Aprivo didn't replace the accessibility team. It changed the economics of their work — turning a $72,000+ manual remediation project into a $6,600 process that finished ahead of deadline.
For institutions facing similar backlogs with the April 2026 ADA Title II deadline ahead, the calculus is straightforward: the cost of automated remediation is a fraction of the manual alternative, and the timeline compresses from months to weeks.
See what Aprivo can do for your institution. Start with 10 free decks.
Frequently Asked Questions
What size institution does Aprivo make sense for?

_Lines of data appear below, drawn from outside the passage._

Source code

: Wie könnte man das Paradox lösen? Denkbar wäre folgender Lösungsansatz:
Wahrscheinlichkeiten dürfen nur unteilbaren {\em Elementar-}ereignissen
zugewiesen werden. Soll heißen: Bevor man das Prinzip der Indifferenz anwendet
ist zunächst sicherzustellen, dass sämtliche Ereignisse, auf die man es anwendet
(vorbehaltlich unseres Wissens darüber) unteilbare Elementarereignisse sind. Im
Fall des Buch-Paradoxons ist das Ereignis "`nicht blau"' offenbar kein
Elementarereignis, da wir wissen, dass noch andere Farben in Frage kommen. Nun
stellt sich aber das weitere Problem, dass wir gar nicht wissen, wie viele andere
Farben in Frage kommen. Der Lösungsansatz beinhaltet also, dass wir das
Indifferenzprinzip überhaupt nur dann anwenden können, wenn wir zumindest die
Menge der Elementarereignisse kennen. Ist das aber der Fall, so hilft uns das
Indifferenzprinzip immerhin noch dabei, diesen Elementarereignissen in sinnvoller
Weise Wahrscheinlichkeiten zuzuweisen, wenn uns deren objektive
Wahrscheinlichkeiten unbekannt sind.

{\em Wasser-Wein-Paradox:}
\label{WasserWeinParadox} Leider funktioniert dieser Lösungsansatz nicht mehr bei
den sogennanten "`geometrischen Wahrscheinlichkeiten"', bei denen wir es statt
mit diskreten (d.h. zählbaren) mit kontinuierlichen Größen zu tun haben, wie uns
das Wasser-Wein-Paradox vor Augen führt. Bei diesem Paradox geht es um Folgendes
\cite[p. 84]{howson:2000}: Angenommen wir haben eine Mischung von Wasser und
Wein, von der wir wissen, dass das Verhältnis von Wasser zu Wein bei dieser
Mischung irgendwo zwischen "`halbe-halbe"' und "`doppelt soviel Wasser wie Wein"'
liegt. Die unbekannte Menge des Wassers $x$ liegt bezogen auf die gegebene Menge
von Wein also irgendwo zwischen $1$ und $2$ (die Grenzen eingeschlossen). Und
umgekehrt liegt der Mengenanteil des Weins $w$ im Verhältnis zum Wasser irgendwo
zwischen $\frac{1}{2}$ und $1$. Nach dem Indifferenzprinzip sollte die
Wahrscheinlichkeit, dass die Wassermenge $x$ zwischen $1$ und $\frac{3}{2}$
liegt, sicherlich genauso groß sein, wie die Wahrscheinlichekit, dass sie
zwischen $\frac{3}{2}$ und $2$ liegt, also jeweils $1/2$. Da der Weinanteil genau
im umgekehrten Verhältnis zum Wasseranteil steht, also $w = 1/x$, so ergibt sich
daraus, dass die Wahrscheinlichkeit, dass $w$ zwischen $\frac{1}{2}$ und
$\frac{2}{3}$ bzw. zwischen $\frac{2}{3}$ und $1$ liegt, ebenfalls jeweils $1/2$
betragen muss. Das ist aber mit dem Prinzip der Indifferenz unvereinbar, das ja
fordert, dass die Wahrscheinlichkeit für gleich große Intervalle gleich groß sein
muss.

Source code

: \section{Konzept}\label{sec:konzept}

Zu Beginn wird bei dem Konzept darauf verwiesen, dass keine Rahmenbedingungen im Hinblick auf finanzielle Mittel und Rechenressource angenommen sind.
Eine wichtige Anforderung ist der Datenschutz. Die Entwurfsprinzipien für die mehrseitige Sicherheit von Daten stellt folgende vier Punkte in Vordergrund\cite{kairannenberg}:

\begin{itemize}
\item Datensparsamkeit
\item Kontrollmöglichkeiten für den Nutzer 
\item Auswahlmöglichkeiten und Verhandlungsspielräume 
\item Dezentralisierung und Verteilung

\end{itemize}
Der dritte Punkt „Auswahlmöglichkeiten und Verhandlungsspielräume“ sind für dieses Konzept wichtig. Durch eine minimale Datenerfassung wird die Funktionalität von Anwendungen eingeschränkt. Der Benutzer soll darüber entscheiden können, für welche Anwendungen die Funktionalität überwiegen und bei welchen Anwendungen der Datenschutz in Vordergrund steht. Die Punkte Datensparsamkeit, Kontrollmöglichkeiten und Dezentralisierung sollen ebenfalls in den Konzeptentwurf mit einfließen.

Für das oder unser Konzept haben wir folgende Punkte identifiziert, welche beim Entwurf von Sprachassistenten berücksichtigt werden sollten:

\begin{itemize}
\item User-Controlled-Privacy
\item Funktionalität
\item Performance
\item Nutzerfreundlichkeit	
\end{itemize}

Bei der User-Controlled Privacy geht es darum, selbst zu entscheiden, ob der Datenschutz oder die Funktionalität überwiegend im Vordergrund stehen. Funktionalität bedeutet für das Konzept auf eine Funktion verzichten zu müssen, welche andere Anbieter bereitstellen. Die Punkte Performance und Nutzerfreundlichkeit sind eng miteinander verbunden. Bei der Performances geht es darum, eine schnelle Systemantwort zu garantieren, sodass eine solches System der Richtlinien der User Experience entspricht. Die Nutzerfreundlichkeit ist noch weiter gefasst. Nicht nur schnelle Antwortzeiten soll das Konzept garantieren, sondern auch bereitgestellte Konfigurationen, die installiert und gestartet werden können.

Aprivo scales across institution sizes. Individual faculty can use the free tier (10 decks/month) or Basic plan ($9/month) for their own course materials. Departments or small colleges may find the Pro plan ($29/month) sufficient. The Max plan ($199/month) is designed for institutional-level remediation — disability services offices, instructional design teams, or central IT groups processing materials across departments.
How does AI-generated alt text handle discipline-specific content?
The AI performs well with most academic content, including charts, photographs, diagrams, and screenshots. For highly specialized imagery (medical scans, advanced scientific visualizations, fine art), the AI provides a strong starting description that a subject-matter expert can refine during the review step. The goal is to handle the 85-90% of straightforward cases automatically so human expertise can focus on the edge cases.
Can we track progress across departments?
Aprivo provides processing history and metrics for your account. Institutions using the Max plan can track volume across their remediation queue. Combined with Ally's institutional reporting, you get a complete picture: Ally shows which files still need attention, and Aprivo's logs show what's been processed and when.